Task: Nothing outside the range is wanted. Repeat exactly the lines below from the one with "<li>Exploratory Data Analysis</li>" through the one with "(manual for now) |".

Input data:
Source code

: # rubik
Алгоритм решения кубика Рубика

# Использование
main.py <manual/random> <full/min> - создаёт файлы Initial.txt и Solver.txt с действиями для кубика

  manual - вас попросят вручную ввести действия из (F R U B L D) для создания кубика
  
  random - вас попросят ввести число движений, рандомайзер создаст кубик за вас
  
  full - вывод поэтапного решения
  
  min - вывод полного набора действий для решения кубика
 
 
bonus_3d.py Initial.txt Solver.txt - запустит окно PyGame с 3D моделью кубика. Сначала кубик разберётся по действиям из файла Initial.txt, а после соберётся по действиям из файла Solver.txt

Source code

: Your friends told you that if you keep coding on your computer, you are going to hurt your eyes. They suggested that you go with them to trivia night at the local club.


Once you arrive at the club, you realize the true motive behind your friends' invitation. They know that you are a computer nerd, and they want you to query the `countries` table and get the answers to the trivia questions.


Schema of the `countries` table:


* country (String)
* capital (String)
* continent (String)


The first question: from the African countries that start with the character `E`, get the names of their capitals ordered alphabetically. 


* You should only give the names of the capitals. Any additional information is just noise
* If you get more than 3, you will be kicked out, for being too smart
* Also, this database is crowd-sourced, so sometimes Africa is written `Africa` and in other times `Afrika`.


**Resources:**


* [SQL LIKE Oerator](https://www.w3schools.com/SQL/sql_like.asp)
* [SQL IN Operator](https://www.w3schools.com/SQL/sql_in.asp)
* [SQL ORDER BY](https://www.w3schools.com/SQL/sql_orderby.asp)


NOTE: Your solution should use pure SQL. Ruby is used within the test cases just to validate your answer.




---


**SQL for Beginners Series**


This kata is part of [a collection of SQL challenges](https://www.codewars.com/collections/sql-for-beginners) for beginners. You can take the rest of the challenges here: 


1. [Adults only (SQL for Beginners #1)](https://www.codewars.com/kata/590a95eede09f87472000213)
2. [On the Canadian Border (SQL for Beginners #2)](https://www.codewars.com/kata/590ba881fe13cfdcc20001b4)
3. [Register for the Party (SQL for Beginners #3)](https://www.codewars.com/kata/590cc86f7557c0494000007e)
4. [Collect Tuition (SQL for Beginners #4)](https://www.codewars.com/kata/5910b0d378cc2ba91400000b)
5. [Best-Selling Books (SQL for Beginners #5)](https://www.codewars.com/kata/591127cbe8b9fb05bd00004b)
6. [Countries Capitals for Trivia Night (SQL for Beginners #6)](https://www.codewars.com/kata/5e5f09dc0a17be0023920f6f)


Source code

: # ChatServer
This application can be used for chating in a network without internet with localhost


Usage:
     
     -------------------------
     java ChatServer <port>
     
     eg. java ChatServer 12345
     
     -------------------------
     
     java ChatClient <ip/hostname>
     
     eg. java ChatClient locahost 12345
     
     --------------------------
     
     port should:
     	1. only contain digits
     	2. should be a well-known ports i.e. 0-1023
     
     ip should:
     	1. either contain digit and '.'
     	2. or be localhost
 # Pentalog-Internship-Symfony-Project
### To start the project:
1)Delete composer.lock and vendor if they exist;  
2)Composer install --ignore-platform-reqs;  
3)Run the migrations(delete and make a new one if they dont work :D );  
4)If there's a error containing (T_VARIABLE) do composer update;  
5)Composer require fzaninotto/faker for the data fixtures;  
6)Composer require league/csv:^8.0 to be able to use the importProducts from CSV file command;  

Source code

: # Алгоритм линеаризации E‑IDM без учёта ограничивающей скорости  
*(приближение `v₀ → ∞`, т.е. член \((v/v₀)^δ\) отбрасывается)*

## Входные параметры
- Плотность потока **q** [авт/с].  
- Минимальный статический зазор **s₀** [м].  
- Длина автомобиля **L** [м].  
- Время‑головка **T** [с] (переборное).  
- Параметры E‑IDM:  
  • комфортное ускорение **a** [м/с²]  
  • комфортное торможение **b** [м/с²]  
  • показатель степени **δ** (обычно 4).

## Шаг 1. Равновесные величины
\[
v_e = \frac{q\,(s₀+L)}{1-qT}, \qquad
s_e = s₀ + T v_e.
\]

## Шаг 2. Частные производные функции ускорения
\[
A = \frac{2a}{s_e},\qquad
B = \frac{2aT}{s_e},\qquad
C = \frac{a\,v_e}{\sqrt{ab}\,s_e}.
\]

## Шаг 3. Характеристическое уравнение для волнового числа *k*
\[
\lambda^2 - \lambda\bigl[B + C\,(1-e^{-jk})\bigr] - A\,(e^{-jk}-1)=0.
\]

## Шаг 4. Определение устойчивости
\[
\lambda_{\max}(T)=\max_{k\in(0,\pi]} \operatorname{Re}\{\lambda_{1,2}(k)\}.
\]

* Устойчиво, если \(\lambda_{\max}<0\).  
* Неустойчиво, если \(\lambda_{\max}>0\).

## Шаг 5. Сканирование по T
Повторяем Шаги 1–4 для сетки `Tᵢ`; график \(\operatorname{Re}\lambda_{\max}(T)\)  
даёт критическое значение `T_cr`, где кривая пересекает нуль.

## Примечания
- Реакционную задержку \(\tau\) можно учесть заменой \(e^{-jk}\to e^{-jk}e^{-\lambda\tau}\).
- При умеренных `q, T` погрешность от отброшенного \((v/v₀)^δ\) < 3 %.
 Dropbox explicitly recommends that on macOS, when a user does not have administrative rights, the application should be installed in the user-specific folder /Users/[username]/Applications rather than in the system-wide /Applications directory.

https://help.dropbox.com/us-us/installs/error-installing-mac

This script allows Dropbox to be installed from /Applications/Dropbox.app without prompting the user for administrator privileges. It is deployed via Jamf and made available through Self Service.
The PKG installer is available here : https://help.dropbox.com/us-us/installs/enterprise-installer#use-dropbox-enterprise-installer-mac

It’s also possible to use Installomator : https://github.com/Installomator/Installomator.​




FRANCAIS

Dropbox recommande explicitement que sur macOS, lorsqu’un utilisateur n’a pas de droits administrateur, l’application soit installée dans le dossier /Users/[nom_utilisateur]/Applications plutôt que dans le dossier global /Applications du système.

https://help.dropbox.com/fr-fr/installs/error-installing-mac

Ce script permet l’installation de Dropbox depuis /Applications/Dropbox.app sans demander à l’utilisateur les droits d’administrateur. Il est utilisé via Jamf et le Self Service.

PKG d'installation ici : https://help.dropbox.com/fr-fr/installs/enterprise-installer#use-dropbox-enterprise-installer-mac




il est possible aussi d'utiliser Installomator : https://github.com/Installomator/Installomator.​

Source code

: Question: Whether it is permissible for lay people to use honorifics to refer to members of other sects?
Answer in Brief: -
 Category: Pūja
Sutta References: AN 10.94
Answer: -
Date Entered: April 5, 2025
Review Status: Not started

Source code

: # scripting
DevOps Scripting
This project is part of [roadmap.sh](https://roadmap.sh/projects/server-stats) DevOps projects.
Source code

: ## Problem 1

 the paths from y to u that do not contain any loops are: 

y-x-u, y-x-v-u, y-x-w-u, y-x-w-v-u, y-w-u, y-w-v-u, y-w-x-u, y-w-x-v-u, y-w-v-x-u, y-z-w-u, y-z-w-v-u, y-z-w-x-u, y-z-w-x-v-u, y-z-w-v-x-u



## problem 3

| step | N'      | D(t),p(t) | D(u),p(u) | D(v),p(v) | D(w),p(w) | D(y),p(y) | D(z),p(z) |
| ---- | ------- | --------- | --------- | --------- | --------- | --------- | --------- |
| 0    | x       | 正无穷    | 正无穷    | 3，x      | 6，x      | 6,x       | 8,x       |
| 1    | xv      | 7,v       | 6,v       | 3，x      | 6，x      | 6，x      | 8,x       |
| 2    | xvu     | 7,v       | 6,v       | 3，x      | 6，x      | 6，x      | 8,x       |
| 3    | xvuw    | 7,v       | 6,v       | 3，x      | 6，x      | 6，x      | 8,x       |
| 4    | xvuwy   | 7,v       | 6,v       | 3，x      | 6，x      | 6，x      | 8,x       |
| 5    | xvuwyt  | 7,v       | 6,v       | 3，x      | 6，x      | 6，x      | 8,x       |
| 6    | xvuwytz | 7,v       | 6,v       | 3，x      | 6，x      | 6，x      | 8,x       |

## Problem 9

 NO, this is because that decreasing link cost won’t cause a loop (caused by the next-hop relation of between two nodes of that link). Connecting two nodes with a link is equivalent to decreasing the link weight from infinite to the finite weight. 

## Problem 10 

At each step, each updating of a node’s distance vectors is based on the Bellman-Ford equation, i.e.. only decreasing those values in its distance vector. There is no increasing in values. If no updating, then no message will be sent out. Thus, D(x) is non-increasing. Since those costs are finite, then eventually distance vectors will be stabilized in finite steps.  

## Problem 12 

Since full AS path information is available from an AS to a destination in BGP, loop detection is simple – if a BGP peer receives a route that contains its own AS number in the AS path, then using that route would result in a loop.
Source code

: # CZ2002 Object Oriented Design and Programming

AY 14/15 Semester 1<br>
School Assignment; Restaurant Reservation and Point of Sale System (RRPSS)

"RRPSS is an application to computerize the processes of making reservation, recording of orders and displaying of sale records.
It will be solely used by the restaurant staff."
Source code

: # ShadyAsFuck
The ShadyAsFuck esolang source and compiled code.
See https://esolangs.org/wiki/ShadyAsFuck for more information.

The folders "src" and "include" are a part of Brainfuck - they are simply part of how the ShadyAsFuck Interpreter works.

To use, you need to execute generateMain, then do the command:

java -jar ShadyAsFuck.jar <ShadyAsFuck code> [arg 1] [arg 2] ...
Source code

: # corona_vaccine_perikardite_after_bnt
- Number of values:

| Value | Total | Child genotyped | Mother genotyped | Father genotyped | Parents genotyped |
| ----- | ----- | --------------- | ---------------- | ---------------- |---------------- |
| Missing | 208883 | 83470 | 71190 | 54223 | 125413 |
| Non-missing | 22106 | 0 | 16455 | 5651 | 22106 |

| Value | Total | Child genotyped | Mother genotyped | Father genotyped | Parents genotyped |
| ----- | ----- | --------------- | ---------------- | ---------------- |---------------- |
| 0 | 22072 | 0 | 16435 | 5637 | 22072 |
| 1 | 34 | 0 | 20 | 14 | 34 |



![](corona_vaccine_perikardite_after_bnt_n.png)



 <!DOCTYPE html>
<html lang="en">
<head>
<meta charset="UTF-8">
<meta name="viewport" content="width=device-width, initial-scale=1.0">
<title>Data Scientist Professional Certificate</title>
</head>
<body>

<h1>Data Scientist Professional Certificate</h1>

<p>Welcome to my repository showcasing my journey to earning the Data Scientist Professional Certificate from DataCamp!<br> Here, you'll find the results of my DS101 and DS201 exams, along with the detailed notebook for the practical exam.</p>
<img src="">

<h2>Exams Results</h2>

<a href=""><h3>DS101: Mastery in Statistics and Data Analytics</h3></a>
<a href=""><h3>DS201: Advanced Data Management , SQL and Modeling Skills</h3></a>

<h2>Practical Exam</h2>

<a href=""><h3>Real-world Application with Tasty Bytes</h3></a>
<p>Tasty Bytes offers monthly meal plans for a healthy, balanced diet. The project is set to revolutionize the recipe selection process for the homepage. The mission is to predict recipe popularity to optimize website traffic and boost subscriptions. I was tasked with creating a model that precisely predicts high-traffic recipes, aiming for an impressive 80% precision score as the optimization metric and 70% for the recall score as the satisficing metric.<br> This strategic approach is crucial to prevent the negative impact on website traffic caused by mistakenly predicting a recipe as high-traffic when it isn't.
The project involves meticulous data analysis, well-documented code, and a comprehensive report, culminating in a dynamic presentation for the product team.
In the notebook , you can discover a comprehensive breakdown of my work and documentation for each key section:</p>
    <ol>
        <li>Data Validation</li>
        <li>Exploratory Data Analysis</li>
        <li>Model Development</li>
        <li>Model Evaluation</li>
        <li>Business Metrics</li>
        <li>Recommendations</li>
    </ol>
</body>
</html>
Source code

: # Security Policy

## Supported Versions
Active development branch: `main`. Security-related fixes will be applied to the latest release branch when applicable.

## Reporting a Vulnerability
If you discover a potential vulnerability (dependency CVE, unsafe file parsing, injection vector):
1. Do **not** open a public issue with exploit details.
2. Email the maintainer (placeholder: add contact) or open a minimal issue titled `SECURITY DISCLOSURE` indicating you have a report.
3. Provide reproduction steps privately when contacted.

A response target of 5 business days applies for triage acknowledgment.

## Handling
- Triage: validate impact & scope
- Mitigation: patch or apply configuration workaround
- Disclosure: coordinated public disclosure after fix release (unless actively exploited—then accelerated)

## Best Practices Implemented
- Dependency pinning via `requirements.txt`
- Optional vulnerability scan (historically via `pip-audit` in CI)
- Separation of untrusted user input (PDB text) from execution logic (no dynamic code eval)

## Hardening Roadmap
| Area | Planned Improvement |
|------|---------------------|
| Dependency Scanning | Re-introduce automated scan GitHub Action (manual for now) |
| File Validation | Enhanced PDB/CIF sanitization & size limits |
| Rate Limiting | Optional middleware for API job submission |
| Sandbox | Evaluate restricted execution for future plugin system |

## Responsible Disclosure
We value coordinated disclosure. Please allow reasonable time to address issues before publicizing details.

Response box:
        <li>Exploratory Data Analysis</li>
        <li>Model Development</li>
        <li>Model Evaluation</li>
        <li>Business Metrics</li>
        <li>Recommendations</li>
    </ol>
</body>
</html>
Source code

: # Security Policy

## Supported Versions
Active development branch: `main`. Security-related fixes will be applied to the latest release branch when applicable.

## Reporting a Vulnerability
If you discover a potential vulnerability (dependency CVE, unsafe file parsing, injection vector):
1. Do **not** open a public issue with exploit details.
2. Email the maintainer (placeholder: add contact) or open a minimal issue titled `SECURITY DISCLOSURE` indicating you have a report.
3. Provide reproduction steps privately when contacted.

A response target of 5 business days applies for triage acknowledgment.

## Handling
- Triage: validate impact & scope
- Mitigation: patch or apply configuration workaround
- Disclosure: coordinated public disclosure after fix release (unless actively exploited—then accelerated)

## Best Practices Implemented
- Dependency pinning via `requirements.txt`
- Optional vulnerability scan (historically via `pip-audit` in CI)
- Separation of untrusted user input (PDB text) from execution logic (no dynamic code eval)

## Hardening Roadmap
| Area | Planned Improvement |
|------|---------------------|
| Dependency Scanning | Re-introduce automated scan GitHub Action (manual for now) |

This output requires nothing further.